● Your goal:
Look through the records below and give the number of lines holding the string "Missing", nothing more.

[Data entries]
((
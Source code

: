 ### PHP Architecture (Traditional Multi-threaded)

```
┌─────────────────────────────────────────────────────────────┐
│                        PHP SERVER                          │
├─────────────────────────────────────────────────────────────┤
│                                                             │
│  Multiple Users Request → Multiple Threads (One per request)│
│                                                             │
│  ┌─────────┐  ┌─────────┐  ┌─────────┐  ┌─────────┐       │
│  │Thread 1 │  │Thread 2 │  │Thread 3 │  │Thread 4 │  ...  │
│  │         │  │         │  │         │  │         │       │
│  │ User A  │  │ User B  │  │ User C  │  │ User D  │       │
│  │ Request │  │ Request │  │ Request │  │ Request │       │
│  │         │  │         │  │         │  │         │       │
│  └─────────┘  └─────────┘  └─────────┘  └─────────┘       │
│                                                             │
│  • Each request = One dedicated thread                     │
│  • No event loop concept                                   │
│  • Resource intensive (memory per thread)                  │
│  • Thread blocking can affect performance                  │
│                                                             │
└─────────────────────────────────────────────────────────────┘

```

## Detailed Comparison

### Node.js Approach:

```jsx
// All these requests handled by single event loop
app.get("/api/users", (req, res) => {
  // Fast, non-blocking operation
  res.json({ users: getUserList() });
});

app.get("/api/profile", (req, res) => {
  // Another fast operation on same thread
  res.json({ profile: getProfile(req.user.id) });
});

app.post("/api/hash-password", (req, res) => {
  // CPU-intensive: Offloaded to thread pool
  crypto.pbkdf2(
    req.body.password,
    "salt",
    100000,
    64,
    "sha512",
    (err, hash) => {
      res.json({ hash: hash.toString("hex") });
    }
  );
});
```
))
((
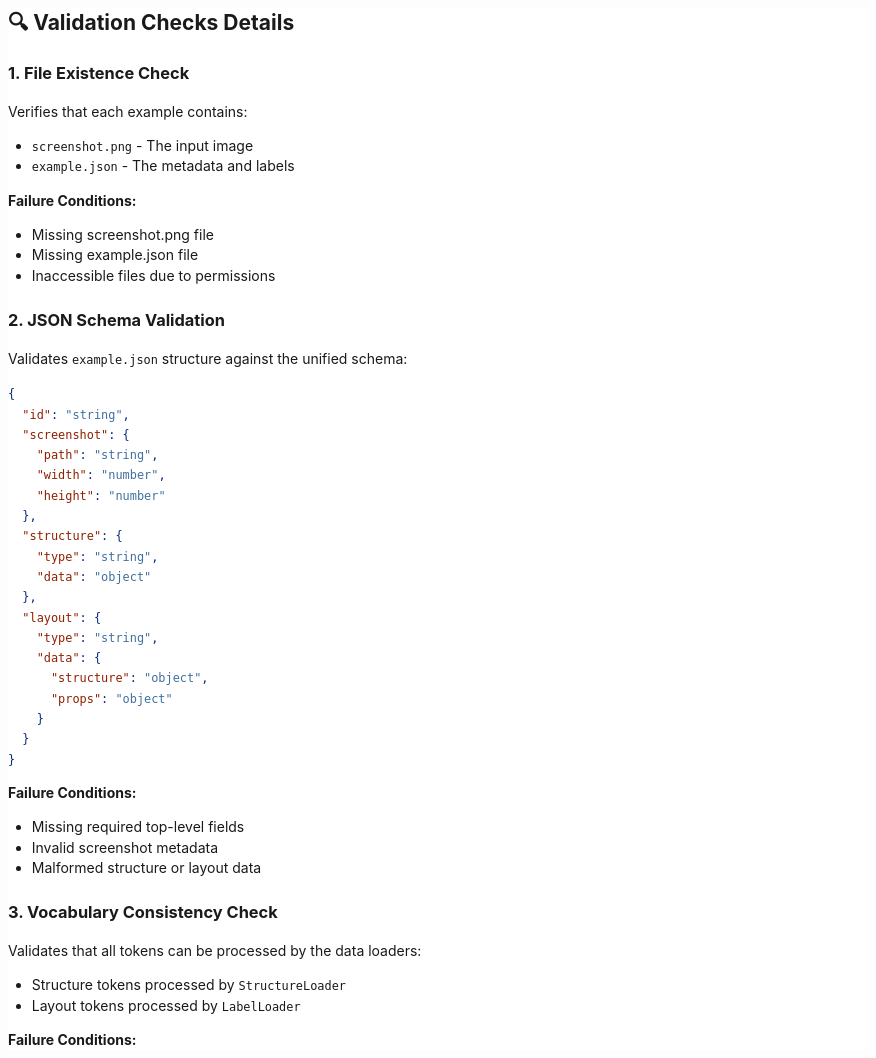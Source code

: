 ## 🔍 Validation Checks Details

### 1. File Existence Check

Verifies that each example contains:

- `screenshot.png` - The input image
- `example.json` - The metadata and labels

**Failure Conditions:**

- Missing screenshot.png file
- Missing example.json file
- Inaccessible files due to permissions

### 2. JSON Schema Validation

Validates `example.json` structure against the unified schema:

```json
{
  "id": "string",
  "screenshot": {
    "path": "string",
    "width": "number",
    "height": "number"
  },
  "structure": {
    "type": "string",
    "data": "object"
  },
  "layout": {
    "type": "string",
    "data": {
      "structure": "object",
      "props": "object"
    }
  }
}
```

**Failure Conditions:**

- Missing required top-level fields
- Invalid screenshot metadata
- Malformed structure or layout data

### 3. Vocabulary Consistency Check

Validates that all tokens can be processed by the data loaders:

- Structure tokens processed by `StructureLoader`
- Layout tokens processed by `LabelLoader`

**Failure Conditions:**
))
● Reply to the exercise:
3